Em seu comentário, o escritor Palmarí de Lucena denuncia como o exercício da política no Brasil transformou-se, nos últimos tempos, num cenário de espetáculo. “Nesse ambiente, os arautos do bolsonarismo aperfeiçoaram a arte de criar uma “realidade alternativa”, na qual a verdade é descartável e os fatos cedem lugar à ficção conveniente… A democracia brasileira não se fragiliza apenas pelos ataques diretos, mas pela corrosão lenta operada por essa realidade paralela”, afirma. Confira íntegra...
O Brasil viveu nos últimos anos a consolidação de uma política convertida em espetáculo. Não se trata mais de governar, planejar ou entregar resultados concretos, mas de encenar narrativas, fabricar inimigos e manter uma plateia mobilizada pela emoção. Nesse ambiente, os arautos do bolsonarismo aperfeiçoaram a arte de criar uma “realidade alternativa”, na qual a verdade é descartável e os fatos cedem lugar à ficção conveniente.
A estratégia é simples: desacreditar as instituições democráticas, corroer a confiança pública e alimentar a ideia de que tudo o que não se submete ao mito é manipulação. Quando o Supremo Tribunal Federal cumpre seu papel constitucional, é acusado de conspirar; quando a imprensa expõe contradições, é tachada de inimiga; quando políticas públicas tentam avançar, logo são ridicularizadas como farsas ou sabotadas por desinformação.

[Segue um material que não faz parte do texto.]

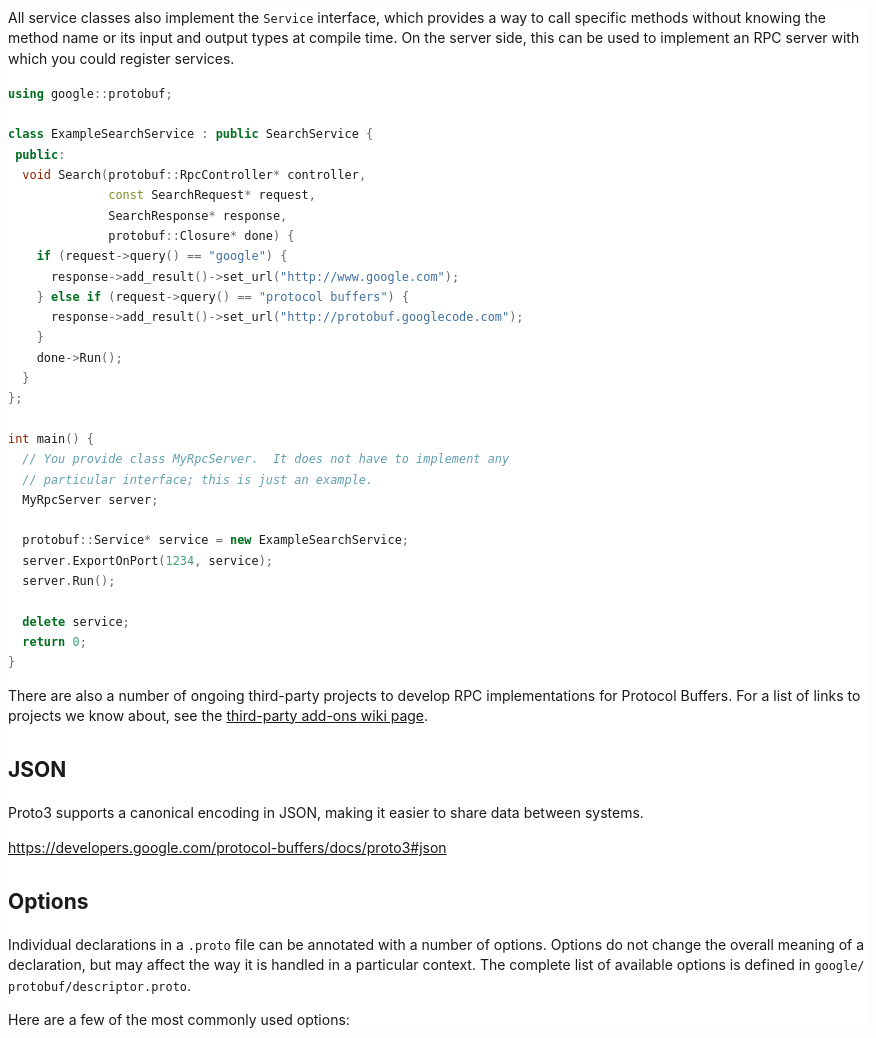 All service classes also implement the `Service` interface, which provides a way to call specific methods without knowing the method name or its input and output types at compile time. On the server side, this can be used to implement an RPC server with which you could register services.

``` cpp
using google::protobuf;

class ExampleSearchService : public SearchService {
 public:
  void Search(protobuf::RpcController* controller,
              const SearchRequest* request,
              SearchResponse* response,
              protobuf::Closure* done) {
    if (request->query() == "google") {
      response->add_result()->set_url("http://www.google.com");
    } else if (request->query() == "protocol buffers") {
      response->add_result()->set_url("http://protobuf.googlecode.com");
    }
    done->Run();
  }
};

int main() {
  // You provide class MyRpcServer.  It does not have to implement any
  // particular interface; this is just an example.
  MyRpcServer server;

  protobuf::Service* service = new ExampleSearchService;
  server.ExportOnPort(1234, service);
  server.Run();

  delete service;
  return 0;
}
```

There are also a number of ongoing third-party projects to develop RPC implementations for Protocol Buffers. For a list of links to projects we know about, see the [third-party add-ons wiki page](https://github.com/protocolbuffers/protobuf/blob/master/docs/third_party.md).

## JSON

Proto3 supports a canonical encoding in JSON, making it easier to share data between systems.

https://developers.google.com/protocol-buffers/docs/proto3#json

## Options

Individual declarations in a `.proto` file can be annotated with a number of options. Options do not change the overall meaning of a declaration, but may affect the way it is handled in a particular context. The complete list of available options is defined in `google/protobuf/descriptor.proto`.

Here are a few of the most commonly used options:
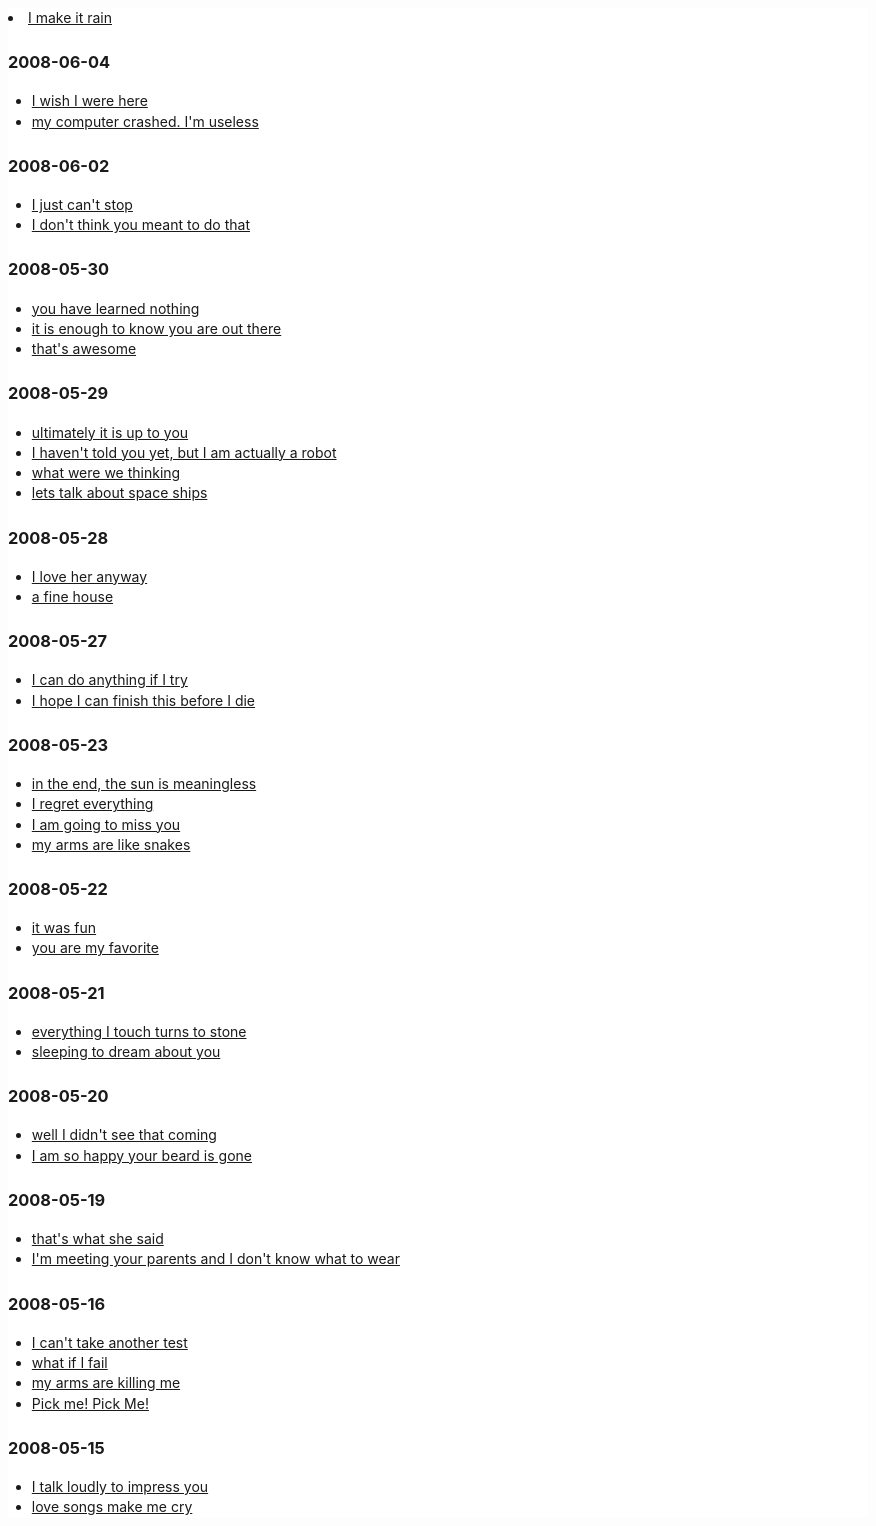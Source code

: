 <li><a href='/title/imakeitrain.html'>I make it rain</a></li> 
</ul></div>
<div class='day'><h3>2008-06-04</h3><ul><li><a href='/title/iwishiwerehere.html'>I wish I were here</a></li> 
<li><a href='/title/mycomputercrashedimuseless.html'>my computer crashed. I'm useless</a></li> 
</ul></div>
<div class='day'><h3>2008-06-02</h3><ul><li><a href='/title/ijustcantstop.html'>I just can't stop</a></li> 
<li><a href='/title/idontthinkyoumeanttodothat.html'>I don't think you meant to do that</a></li> 
</ul></div>
<div class='day'><h3>2008-05-30</h3><ul><li><a href='/title/youhavelearnednothing.html'>you have learned nothing</a></li> 
<li><a href='/title/itisjustenoughtoknowyoureoutthere.html'>it is enough to know you are out there</a></li> 
<li><a href='/title/thatsawesome.html'>that's awesome</a></li> 
</ul></div>
<div class='day'><h3>2008-05-29</h3><ul><li><a href='/title/ultimatelyitsuptoyou.html'>ultimately it is up to you</a></li> 
<li><a href='/title/ihaventtoldyouyetbutiamactuallyarobot.html'>I haven't told you yet, but I am actually a robot</a></li> 
<li><a href='/title/whatwerewethinking.html'>what were we thinking</a></li> 
<li><a href='/title/letstalkaboutspaceships.html'>lets talk about space ships</a></li> 
</ul></div>
<div class='day'><h3>2008-05-28</h3><ul><li><a href='/title/iloveheranyway.html'>I love her anyway</a></li> 
<li><a href='/title/afinehouse.html'>a fine house</a></li> 
</ul></div>
<div class='day'><h3>2008-05-27</h3><ul><li><a href='/title/icandoanythingifitry.html'>I can do anything if I try</a></li> 
<li><a href='/title/ihopeicanfinishthisbeforeidie.html'>I hope I can finish this before I die</a></li> 
</ul></div>
<div class='day'><h3>2008-05-23</h3><ul><li><a href='/title/intheendthesunismeaningless.html'>in the end, the sun is meaningless</a></li> 
<li><a href='/title/iregreteverything.html'>I regret everything</a></li> 
<li><a href='/title/iamgoingtomissyou.html'>I am going to miss you</a></li> 
<li><a href='/title/myarmsarelikesnakes.html'>my arms are like snakes</a></li> 
</ul></div>
<div class='day'><h3>2008-05-22</h3><ul><li><a href='/title/itwasfun.html'>it was fun</a></li> 
<li><a href='/title/youaremyfavorite.html'>you are my favorite</a></li> 
</ul></div>
<div class='day'><h3>2008-05-21</h3><ul><li><a href='/title/everythingitouchturnstostone.html'>everything I touch turns to stone</a></li> 
<li><a href='/title/sleepingtodreamaboutyou.html'>sleeping to dream about you</a></li> 
</ul></div>
<div class='day'><h3>2008-05-20</h3><ul><li><a href='/title/wellididntseethatcoming.html'>well I didn't see that coming</a></li> 
<li><a href='/title/iamsohappyyourbeardisgone.html'>I am so happy your beard is gone</a></li> 
</ul></div>
<div class='day'><h3>2008-05-19</h3><ul><li><a href='/title/thatswhatshesaid.html'>that's what she said</a></li> 
<li><a href='/title/immeetingyourparentsandidontknowwhattowear.html'>I'm meeting your parents and I don't know what to wear</a></li> 
</ul></div>
<div class='day'><h3>2008-05-16</h3><ul><li><a href='/title/icanttakeanothertest.html'>I can't take another test</a></li> 
<li><a href='/title/whatififail.html'>what if I fail</a></li> 
<li><a href='/title/myarmsarekillingme.html'>my arms are killing me</a></li> 
<li><a href='/title/pickmepickme.html'>Pick me! Pick Me!</a></li> 
</ul></div>
<div class='day'><h3>2008-05-15</h3><ul><li><a href='/title/italkloudlytoimpressyou.html'>I talk loudly to impress you</a></li> 
<li><a href='/title/lovesongsmakemecry.html'>love songs make me cry</a></li> 
</ul></div>
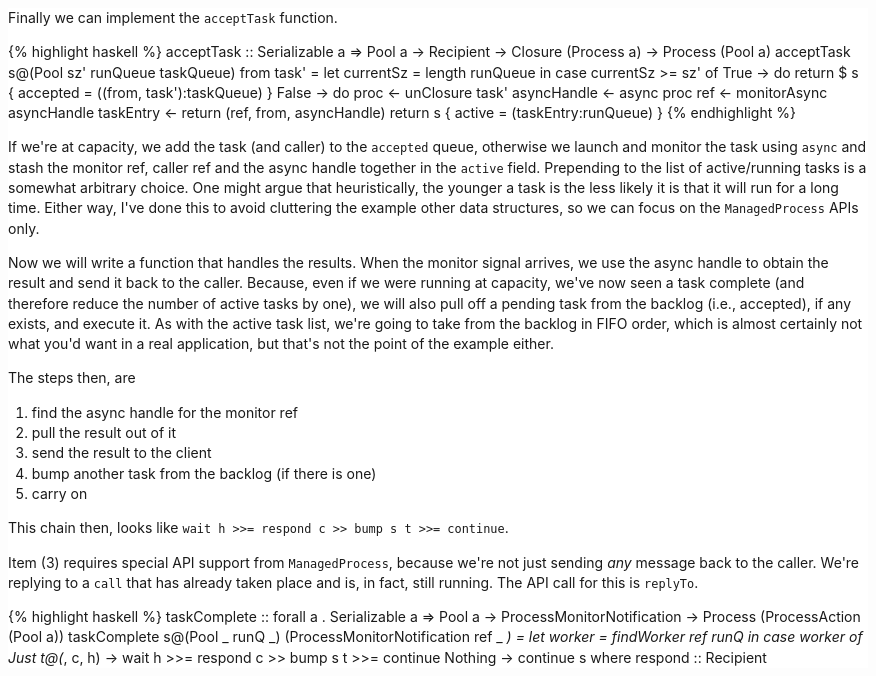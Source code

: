 Finally we can implement the `acceptTask` function.

{% highlight haskell %}
acceptTask :: Serializable a
           => Pool a
           -> Recipient
           -> Closure (Process a)
           -> Process (Pool a)
acceptTask s@(Pool sz' runQueue taskQueue) from task' =
  let currentSz = length runQueue
  in case currentSz >= sz' of
    True  -> do
      return $ s { accepted = ((from, task'):taskQueue) }
    False -> do
      proc <- unClosure task'
      asyncHandle <- async proc
      ref <- monitorAsync asyncHandle
      taskEntry <- return (ref, from, asyncHandle)
      return s { active = (taskEntry:runQueue) }
{% endhighlight %}

If we're at capacity, we add the task (and caller) to the `accepted` queue,
otherwise we launch and monitor the task using `async` and stash the monitor
ref, caller ref and the async handle together in the `active` field. Prepending
to the list of active/running tasks is a somewhat arbitrary choice. One might
argue that heuristically, the younger a task is the less likely it is that it
will run for a long time. Either way, I've done this to avoid cluttering the
example other data structures, so we can focus on the `ManagedProcess` APIs
only.

Now we will write a function that handles the results. When the monitor signal
arrives, we use the async handle to obtain the result and send it back to the caller.
Because, even if we were running at capacity, we've now seen a task complete (and
therefore reduce the number of active tasks by one), we will also pull off a pending
task from the backlog (i.e., accepted), if any exists, and execute it. As with the
active task list, we're going to take from the backlog in FIFO order, which is
almost certainly not what you'd want in a real application, but that's not the
point of the example either.

The steps then, are

1. find the async handle for the monitor ref
2. pull the result out of it
3. send the result to the client
4. bump another task from the backlog (if there is one)
5. carry on

This chain then, looks like `wait h >>= respond c >> bump s t >>= continue`.

Item (3) requires special API support from `ManagedProcess`, because we're not
just sending *any* message back to the caller. We're replying to a `call`
that has already taken place and is, in fact, still running. The API call for
this is `replyTo`.

{% highlight haskell %}
taskComplete :: forall a . Serializable a
             => Pool a
             -> ProcessMonitorNotification
             -> Process (ProcessAction (Pool a))
taskComplete s@(Pool _ runQ _)
             (ProcessMonitorNotification ref _ _) =
  let worker = findWorker ref runQ in
  case worker of
    Just t@(_, c, h) -> wait h >>= respond c >> bump s t >>= continue
    Nothing          -> continue s
    where
      respond :: Recipient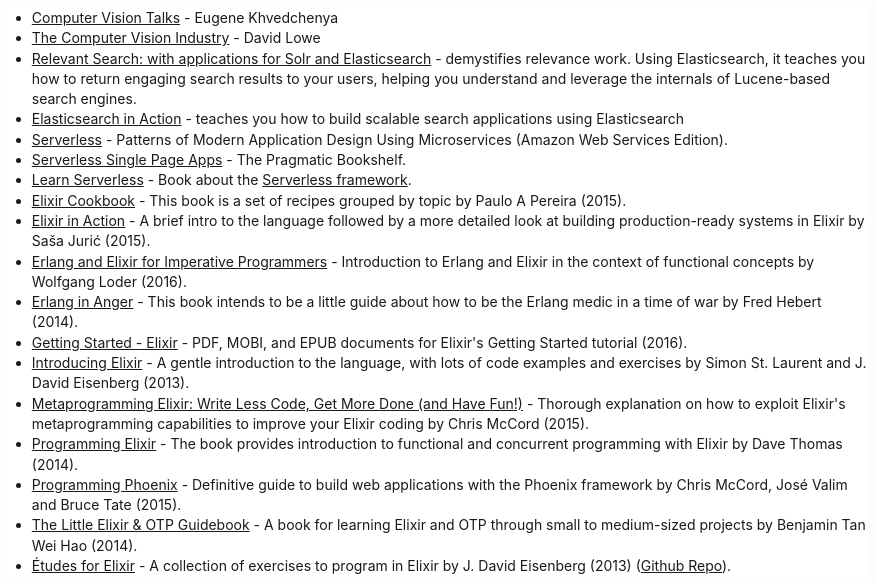* [Computer Vision Talks](http://computer-vision-talks.com/) - Eugene Khvedchenya
* [The Computer Vision Industry](http://www.cs.ubc.ca/~lowe/vision.html) - David Lowe
* [Relevant Search: with applications for Solr and Elasticsearch](https://www.manning.com/books/relevant-search) - demystifies relevance work. Using Elasticsearch, it teaches you how to return engaging search results to your users, helping you understand and leverage the internals of Lucene-based search engines.
* [Elasticsearch in Action](https://www.manning.com/books/elasticsearch-in-action) - teaches you how to build scalable search applications using Elasticsearch
* [Serverless](https://leanpub.com/serverless) - Patterns of Modern Application Design Using Microservices (Amazon Web Services Edition).
* [Serverless Single Page Apps](https://pragprog.com/book/brapps/serverless-single-page-apps) - The Pragmatic Bookshelf.
* [Learn Serverless](http://learnserverless.club) - Book about the [Serverless framework](http://serverless.com).
* [Elixir Cookbook](https://www.packtpub.com/application-development/elixir-cookbook) - This book is a set of recipes grouped by topic by Paulo A Pereira (2015).
* [Elixir in Action](https://www.manning.com/books/elixir-in-action) - A brief intro to the language followed by a more detailed look at building production-ready systems in Elixir by Saša Jurić (2015).
* [Erlang and Elixir for Imperative Programmers](https://leanpub.com/erlangandelixirforimperativeprogrammers) - Introduction to Erlang and Elixir in the context of functional concepts by Wolfgang Loder (2016).
* [Erlang in Anger](http://www.erlang-in-anger.com/) - This book intends to be a little guide about how to be the Erlang medic in a time of war by Fred Hebert (2014).
* [Getting Started - Elixir](https://github.com/potatogopher/elixir-getting-started) - PDF, MOBI, and EPUB documents for Elixir's Getting Started tutorial (2016).
* [Introducing Elixir](http://shop.oreilly.com/product/0636920030584.do) - A gentle introduction to the language, with lots of code examples and exercises by Simon St. Laurent and J. David Eisenberg (2013).
* [Metaprogramming Elixir: Write Less Code, Get More Done (and Have Fun!)](https://pragprog.com/book/cmelixir/metaprogramming-elixir) - Thorough explanation on how to exploit Elixir's metaprogramming capabilities to improve your Elixir coding by Chris McCord (2015).
* [Programming Elixir](https://pragprog.com/book/elixir/programming-elixir) - The book provides introduction to functional and concurrent programming with Elixir by Dave Thomas (2014).
* [Programming Phoenix](https://pragprog.com/book/phoenix/programming-phoenix) - Definitive guide to build web applications with the Phoenix framework by Chris McCord, José Valim and Bruce Tate (2015).
* [The Little Elixir & OTP Guidebook](https://www.manning.com/books/the-little-elixir-and-otp-guidebook) - A book for learning Elixir and OTP through small to medium-sized projects by Benjamin Tan Wei Hao (2014).
* [Études for Elixir](http://chimera.labs.oreilly.com/books/1234000001642) - A collection of exercises to program in Elixir by J. David Eisenberg (2013) ([Github Repo](https://github.com/oreillymedia/etudes-for-elixir)).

Essa realidade paralela não é apenas discurso. Ela cumpre uma função tática: minar os programas de governo que, mesmo diante de limitações orçamentárias e do bloqueio imposto por manobras parlamentares, buscam enfrentar desigualdades históricas. O bolsonarismo precisa negar avanços em saúde, educação ou inclusão social para sustentar sua narrativa de caos permanente. E conta, para isso, com uma máquina de propaganda alimentada por influenciadores digitais, parlamentares de ocasião e comunicadores militantes, que transformam boatos em dogmas e mentiras em verdades úteis.
Enquanto isso, o Congresso é instrumentalizado por uma lógica perversa de emendas parlamentares que desviam recursos públicos para alimentar feudos eleitorais e dinastias políticas locais. A barganha de verbas, travestida de prerrogativa democrática, transforma-se em moeda de troca para bloquear iniciativas do Executivo e garantir que o espetáculo continue. Ao povo, restam as sobras: slogans ruidosos, crises fabricadas e a sensação de que nada muda.
A democracia brasileira não se fragiliza apenas pelos ataques diretos, mas pela corrosão lenta operada por essa realidade paralela. Quando uma mentira repetida mil vezes passa a ser mais convincente do que qualquer dado, a racionalidade política cede lugar ao fanatismo. Quando se alimenta a descrença nas instituições, abre-se espaço para que aventureiros políticos se apresentem como salvadores, mesmo que não tenham projeto além da autopreservação.
O preço desse teatro é alto: oportunidades desperdiçadas, políticas públicas paralisadas e uma sociedade dividida entre torcidas cegas. O Brasil, em vez de avançar em consensos mínimos para superar desigualdades, fica refém de uma encenação interminável. O país precisa decidir se continuará prisioneiro de um espetáculo que falseia a realidade ou se exigirá, finalmente, uma política fundada em propostas, diálogo e resultados. A escolha, como sempre, estará no discernimento do eleitor — mas só se ele for capaz de distinguir entre a cena montada e a vida real que o afeta todos os dias.